◆ EXERCISE DIRECTIONS: Return all lines from the listing below in which "baseEntity" appears.

#####

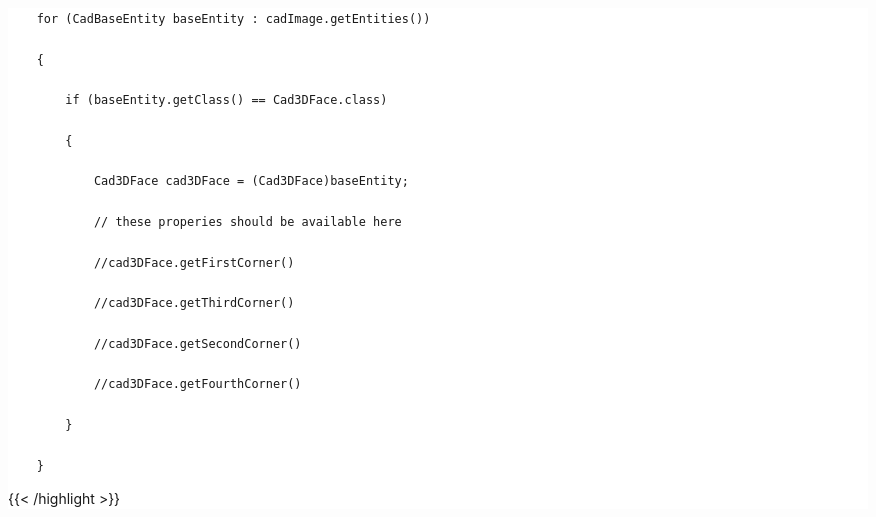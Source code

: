         for (CadBaseEntity baseEntity : cadImage.getEntities())

        {

            if (baseEntity.getClass() == Cad3DFace.class)

            {

                Cad3DFace cad3DFace = (Cad3DFace)baseEntity;

                // these properies should be available here

                //cad3DFace.getFirstCorner()

                //cad3DFace.getThirdCorner()

                //cad3DFace.getSecondCorner()

                //cad3DFace.getFourthCorner()

            }

        }

{{< /highlight >}}

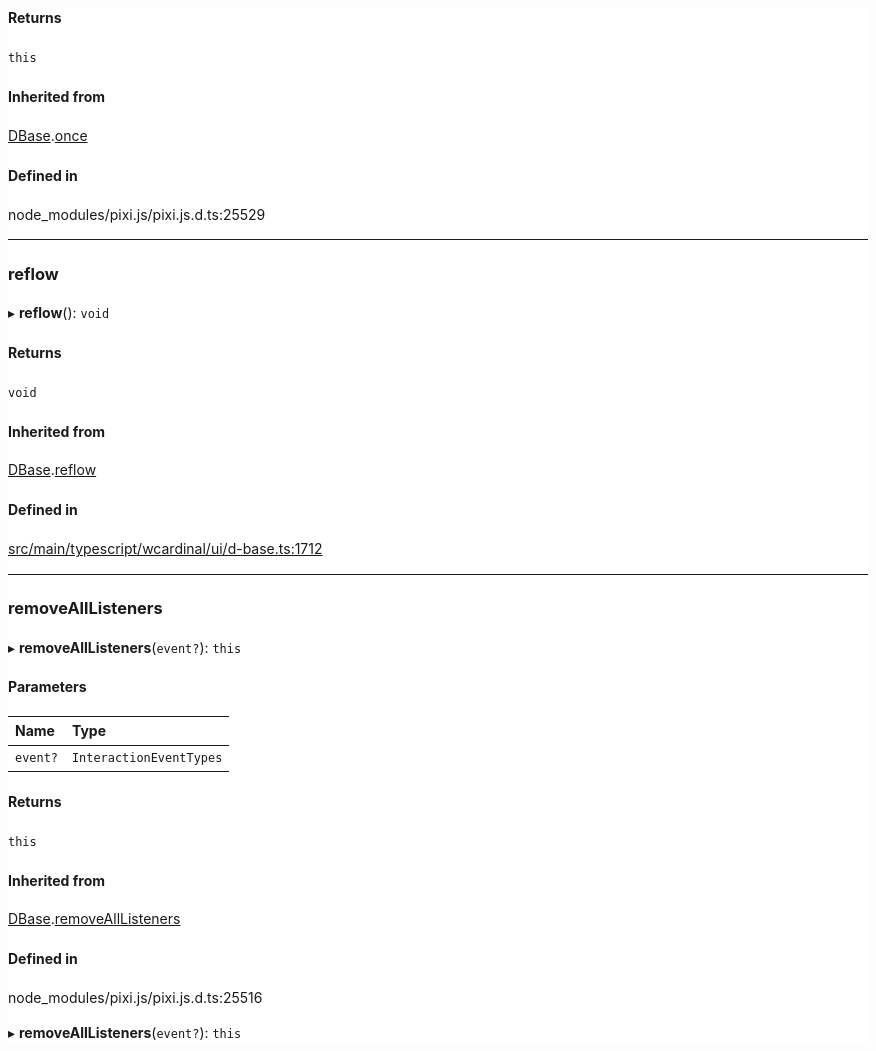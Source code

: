 #### Returns

`this`

#### Inherited from

[DBase](../classes/DBase.md).[once](../classes/DBase.md#once)

#### Defined in

node_modules/pixi.js/pixi.js.d.ts:25529

___

### reflow

▸ **reflow**(): `void`

#### Returns

`void`

#### Inherited from

[DBase](../classes/DBase.md).[reflow](../classes/DBase.md#reflow)

#### Defined in

[src/main/typescript/wcardinal/ui/d-base.ts:1712](https://github.com/winter-cardinal/winter-cardinal-ui/blob/v0.442.0/src/main/typescript/wcardinal/ui/d-base.ts#L1712)

___

### removeAllListeners

▸ **removeAllListeners**(`event?`): `this`

#### Parameters

| Name | Type |
| :------ | :------ |
| `event?` | `InteractionEventTypes` |

#### Returns

`this`

#### Inherited from

[DBase](../classes/DBase.md).[removeAllListeners](../classes/DBase.md#removealllisteners)

#### Defined in

node_modules/pixi.js/pixi.js.d.ts:25516

▸ **removeAllListeners**(`event?`): `this`
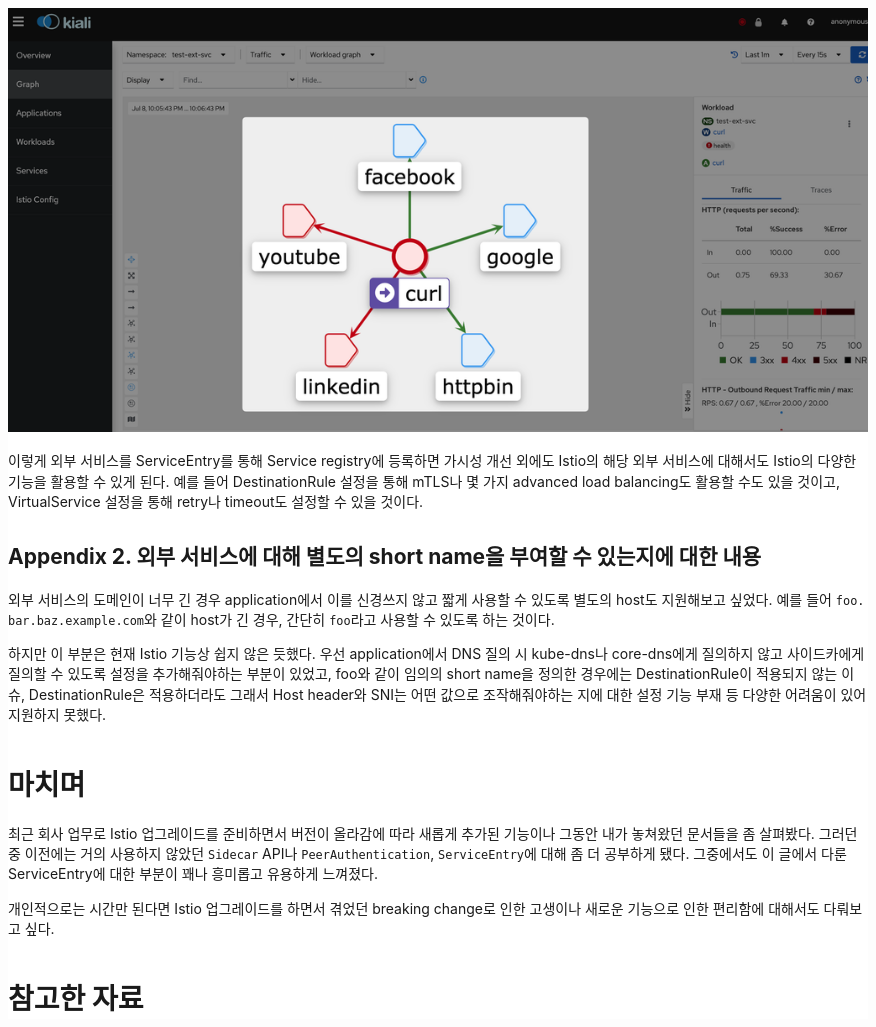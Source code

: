 ![](kiali-multiple-external-services.png)

이렇게 외부 서비스를 ServiceEntry를 통해 Service registry에 등록하면 가시성 개선 외에도 Istio의
해당 외부 서비스에 대해서도 Istio의 다양한 기능을 활용할 수 있게 된다. 예를 들어 DestinationRule 설정을
통해 mTLS나 몇 가지 advanced load balancing도 활용할 수도 있을 것이고, VirtualService 설정을 통해
retry나 timeout도 설정할 수 있을 것이다.

## Appendix 2. 외부 서비스에 대해 별도의 short name을 부여할 수 있는지에 대한 내용

외부 서비스의 도메인이 너무 긴 경우 application에서 이를 신경쓰지 않고 짧게 사용할 수 있도록 별도의
host도 지원해보고 싶었다. 예를 들어 `foo.bar.baz.example.com`와 같이 host가 긴 경우, 간단히 `foo`라고
사용할 수 있도록 하는 것이다.

하지만 이 부분은 현재 Istio 기능상 쉽지 않은 듯했다.
우선 application에서 DNS 질의 시 kube-dns나 core-dns에게 질의하지 않고 사이드카에게
질의할 수 있도록 설정을 추가해줘야하는 부분이 있었고, foo와 같이 임의의 short name을 정의한 경우에는
DestinationRule이 적용되지 않는 이슈, DestinationRule은 적용하더라도 그래서 Host header와 SNI는 어떤
값으로 조작해줘야하는 지에 대한 설정 기능 부재 등 다양한 어려움이 있어 지원하지 못했다.

# 마치며

최근 회사 업무로 Istio 업그레이드를 준비하면서 버전이 올라감에 따라 새롭게 추가된 기능이나
그동안 내가 놓쳐왔던 문서들을 좀 살펴봤다.
그러던 중 이전에는 거의 사용하지 않았던 `Sidecar` API나 `PeerAuthentication`, `ServiceEntry`에 대해
좀 더 공부하게 됐다. 그중에서도 이 글에서 다룬 ServiceEntry에 대한 부분이 꽤나 흥미롭고 유용하게 느껴졌다.

개인적으로는 시간만 된다면 Istio 업그레이드를 하면서 겪었던 breaking change로 인한 고생이나
새로운 기능으로 인한 편리함에 대해서도 다뤄보고 싶다.

# 참고한 자료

#####

◆ TASK RESPONSE:
:         for (CadBaseEntity baseEntity : cadImage.getEntities())
            if (baseEntity.getClass() == Cad3DFace.class)
                Cad3DFace cad3DFace = (Cad3DFace)baseEntity;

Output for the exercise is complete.